DATA FOR ANALYSIS Block Start

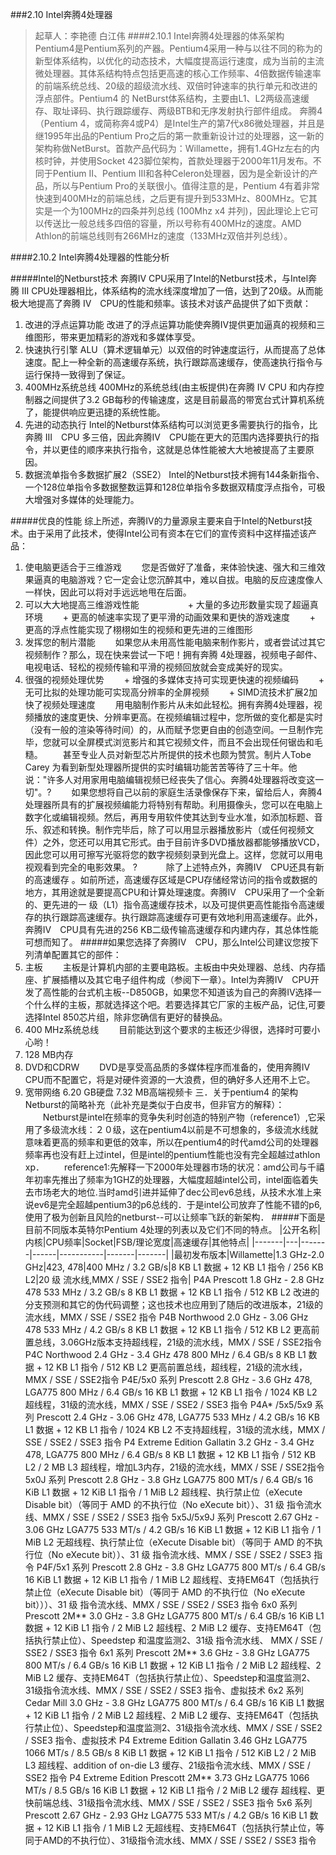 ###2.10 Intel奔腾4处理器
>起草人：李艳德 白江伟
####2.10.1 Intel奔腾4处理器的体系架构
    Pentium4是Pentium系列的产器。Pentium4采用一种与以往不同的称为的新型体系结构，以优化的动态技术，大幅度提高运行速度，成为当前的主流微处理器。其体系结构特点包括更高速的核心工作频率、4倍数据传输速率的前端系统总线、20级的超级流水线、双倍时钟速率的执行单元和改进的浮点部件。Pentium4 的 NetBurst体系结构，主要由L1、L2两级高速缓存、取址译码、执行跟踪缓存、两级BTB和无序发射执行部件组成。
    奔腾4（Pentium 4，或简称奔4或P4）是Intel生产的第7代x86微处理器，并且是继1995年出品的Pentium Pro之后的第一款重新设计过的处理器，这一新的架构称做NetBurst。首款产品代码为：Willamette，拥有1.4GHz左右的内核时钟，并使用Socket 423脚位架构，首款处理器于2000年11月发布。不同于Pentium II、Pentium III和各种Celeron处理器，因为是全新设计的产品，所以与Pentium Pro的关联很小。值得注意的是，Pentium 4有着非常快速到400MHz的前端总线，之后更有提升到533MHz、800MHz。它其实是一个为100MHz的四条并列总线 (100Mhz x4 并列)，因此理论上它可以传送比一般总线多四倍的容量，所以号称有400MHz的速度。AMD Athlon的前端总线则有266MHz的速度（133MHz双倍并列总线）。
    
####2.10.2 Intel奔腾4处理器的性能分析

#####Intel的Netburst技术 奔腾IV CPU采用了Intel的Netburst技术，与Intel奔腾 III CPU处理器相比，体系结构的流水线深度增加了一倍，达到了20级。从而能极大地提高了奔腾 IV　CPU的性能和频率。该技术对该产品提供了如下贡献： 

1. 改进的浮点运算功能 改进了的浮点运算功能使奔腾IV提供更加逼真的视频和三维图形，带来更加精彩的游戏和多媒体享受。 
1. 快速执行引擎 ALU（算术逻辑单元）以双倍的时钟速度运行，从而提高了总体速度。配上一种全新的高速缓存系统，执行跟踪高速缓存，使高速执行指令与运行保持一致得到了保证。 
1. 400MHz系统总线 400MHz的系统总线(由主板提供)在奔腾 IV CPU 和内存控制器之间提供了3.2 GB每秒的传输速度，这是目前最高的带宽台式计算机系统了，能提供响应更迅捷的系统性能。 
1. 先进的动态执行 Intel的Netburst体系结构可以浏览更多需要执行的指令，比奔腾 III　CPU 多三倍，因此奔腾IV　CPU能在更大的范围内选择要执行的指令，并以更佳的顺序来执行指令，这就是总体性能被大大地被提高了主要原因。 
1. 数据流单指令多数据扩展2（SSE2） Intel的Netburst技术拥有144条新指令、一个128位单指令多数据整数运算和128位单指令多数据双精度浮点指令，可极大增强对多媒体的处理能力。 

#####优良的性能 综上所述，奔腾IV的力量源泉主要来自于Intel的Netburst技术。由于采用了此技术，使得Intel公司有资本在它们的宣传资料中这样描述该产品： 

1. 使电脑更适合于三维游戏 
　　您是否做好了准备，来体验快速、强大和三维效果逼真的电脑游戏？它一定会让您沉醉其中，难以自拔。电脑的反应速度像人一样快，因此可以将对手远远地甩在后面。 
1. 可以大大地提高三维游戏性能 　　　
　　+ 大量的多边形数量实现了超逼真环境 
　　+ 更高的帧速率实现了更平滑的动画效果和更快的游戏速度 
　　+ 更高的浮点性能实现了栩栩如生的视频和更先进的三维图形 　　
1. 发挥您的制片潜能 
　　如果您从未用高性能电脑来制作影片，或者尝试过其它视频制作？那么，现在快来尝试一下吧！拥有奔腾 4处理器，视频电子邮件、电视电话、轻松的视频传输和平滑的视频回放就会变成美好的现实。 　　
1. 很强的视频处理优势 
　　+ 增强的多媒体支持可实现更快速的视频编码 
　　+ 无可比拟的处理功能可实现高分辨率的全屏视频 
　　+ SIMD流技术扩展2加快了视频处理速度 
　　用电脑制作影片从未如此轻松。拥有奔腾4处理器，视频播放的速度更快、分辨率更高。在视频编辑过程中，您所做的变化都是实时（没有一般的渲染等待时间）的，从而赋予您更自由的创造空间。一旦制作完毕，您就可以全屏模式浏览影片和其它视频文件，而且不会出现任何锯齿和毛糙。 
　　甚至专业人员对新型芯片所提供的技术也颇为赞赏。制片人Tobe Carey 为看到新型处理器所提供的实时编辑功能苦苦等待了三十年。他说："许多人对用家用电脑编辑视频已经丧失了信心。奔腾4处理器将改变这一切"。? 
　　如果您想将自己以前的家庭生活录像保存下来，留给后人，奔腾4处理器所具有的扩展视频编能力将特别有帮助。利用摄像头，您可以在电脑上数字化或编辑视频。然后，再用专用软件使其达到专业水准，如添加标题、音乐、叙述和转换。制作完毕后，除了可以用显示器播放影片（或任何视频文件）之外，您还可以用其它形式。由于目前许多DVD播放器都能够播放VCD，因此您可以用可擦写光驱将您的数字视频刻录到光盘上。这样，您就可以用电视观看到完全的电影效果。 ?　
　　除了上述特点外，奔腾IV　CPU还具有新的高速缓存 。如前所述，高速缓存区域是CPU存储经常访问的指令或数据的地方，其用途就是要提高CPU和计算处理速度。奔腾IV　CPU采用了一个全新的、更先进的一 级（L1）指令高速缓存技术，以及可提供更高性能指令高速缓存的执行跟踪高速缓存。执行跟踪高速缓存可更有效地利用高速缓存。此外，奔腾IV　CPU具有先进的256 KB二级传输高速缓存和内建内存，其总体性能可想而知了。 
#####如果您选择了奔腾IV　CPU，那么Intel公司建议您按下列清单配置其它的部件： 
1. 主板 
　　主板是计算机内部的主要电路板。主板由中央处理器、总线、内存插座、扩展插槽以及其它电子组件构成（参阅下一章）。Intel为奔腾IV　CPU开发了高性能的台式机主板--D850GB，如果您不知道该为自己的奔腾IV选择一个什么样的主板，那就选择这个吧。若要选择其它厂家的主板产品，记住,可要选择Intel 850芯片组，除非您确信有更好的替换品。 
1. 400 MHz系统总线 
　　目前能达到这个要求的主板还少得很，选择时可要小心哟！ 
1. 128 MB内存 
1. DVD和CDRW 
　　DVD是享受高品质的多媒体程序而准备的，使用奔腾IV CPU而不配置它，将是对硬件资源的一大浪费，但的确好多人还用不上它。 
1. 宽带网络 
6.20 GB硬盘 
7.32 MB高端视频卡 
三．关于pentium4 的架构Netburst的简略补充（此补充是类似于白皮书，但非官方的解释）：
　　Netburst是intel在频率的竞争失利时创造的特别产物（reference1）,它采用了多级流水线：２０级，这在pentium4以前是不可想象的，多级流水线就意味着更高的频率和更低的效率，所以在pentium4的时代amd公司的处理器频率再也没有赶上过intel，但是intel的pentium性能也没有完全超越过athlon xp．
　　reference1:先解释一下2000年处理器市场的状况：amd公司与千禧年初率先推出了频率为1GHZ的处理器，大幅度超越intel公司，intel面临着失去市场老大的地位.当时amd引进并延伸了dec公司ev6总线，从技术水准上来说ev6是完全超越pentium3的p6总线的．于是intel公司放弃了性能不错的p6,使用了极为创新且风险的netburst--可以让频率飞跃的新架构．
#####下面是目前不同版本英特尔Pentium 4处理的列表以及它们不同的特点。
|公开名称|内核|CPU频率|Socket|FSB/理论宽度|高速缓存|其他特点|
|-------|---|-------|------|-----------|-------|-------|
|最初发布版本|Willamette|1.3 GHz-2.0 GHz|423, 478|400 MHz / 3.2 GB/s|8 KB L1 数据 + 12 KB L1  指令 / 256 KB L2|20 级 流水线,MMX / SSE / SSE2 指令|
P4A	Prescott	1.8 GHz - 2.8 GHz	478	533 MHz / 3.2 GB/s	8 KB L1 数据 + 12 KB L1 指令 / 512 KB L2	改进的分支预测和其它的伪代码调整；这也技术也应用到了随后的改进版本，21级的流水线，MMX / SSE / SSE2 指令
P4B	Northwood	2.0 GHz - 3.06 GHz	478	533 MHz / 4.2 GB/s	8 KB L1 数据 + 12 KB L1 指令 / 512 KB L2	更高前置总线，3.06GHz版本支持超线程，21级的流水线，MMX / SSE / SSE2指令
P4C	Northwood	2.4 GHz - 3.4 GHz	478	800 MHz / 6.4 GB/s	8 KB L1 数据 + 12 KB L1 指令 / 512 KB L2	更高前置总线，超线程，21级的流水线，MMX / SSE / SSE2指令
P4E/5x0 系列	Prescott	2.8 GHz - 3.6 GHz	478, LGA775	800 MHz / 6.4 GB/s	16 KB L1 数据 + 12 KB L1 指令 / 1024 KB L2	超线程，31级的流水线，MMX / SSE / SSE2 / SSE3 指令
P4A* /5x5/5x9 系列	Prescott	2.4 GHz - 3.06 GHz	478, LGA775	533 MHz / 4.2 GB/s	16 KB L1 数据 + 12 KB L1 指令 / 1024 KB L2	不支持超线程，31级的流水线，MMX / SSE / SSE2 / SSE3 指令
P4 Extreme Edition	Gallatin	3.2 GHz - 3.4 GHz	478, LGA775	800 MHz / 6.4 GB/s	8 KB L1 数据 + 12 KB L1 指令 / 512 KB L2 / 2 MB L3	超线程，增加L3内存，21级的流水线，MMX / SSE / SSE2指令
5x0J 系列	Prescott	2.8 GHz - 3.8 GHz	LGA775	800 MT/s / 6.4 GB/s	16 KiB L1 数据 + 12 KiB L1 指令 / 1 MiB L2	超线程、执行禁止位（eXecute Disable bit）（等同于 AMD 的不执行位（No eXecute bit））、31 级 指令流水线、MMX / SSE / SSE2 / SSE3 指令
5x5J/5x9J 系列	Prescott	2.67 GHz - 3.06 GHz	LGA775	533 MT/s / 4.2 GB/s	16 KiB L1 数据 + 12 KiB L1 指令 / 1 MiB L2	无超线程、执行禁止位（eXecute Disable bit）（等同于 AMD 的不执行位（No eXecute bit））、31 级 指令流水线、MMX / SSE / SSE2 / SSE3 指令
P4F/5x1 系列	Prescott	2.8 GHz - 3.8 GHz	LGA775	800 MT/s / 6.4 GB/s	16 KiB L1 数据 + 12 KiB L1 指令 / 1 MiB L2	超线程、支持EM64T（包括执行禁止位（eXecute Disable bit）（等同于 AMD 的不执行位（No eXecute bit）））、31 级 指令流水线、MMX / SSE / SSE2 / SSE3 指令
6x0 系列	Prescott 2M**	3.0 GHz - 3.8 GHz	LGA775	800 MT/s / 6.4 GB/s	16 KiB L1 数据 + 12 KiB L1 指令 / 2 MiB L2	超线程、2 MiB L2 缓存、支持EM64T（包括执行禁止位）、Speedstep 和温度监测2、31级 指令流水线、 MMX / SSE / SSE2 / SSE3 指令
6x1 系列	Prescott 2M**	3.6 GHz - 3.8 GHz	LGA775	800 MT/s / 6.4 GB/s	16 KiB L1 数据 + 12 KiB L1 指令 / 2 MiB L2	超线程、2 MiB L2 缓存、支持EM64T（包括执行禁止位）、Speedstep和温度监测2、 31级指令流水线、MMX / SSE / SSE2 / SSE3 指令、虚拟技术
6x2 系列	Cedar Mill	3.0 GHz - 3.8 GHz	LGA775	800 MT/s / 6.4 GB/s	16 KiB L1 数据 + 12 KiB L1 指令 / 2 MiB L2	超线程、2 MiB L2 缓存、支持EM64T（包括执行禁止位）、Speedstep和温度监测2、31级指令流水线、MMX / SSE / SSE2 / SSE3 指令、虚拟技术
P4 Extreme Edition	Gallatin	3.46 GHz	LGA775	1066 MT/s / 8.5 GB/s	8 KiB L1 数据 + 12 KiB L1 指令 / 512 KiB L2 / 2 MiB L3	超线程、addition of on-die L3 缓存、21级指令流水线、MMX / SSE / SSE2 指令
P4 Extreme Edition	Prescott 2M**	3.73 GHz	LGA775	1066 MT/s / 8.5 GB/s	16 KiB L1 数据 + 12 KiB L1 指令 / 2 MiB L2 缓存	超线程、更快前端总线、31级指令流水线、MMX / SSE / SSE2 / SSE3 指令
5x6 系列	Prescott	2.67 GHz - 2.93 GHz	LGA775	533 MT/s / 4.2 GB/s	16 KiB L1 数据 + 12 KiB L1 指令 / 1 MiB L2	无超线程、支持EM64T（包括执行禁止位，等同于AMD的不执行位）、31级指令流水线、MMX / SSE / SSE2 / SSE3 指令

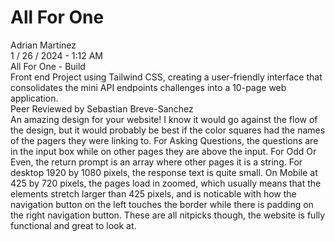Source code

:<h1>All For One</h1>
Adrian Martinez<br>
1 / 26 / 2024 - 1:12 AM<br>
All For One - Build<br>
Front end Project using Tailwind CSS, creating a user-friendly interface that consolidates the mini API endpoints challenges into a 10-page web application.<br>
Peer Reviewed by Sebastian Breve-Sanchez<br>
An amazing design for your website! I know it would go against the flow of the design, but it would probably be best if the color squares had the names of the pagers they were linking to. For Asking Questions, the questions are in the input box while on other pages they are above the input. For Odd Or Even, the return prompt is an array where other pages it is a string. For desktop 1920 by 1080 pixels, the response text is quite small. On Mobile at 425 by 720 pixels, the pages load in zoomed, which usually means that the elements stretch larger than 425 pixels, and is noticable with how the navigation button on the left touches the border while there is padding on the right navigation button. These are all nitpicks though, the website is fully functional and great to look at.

DATA FOR ANALYSIS Block End

For each line above that contains the word "虚拟技术", make a copy.

§ **EXERCISE RESPONSE**
6x1 系列	Prescott 2M**	3.6 GHz - 3.8 GHz	LGA775	800 MT/s / 6.4 GB/s	16 KiB L1 数据 + 12 KiB L1 指令 / 2 MiB L2	超线程、2 MiB L2 缓存、支持EM64T（包括执行禁止位）、Speedstep和温度监测2、 31级指令流水线、MMX / SSE / SSE2 / SSE3 指令、虚拟技术
6x2 系列	Cedar Mill	3.0 GHz - 3.8 GHz	LGA775	800 MT/s / 6.4 GB/s	16 KiB L1 数据 + 12 KiB L1 指令 / 2 MiB L2	超线程、2 MiB L2 缓存、支持EM64T（包括执行禁止位）、Speedstep和温度监测2、31级指令流水线、MMX / SSE / SSE2 / SSE3 指令、虚拟技术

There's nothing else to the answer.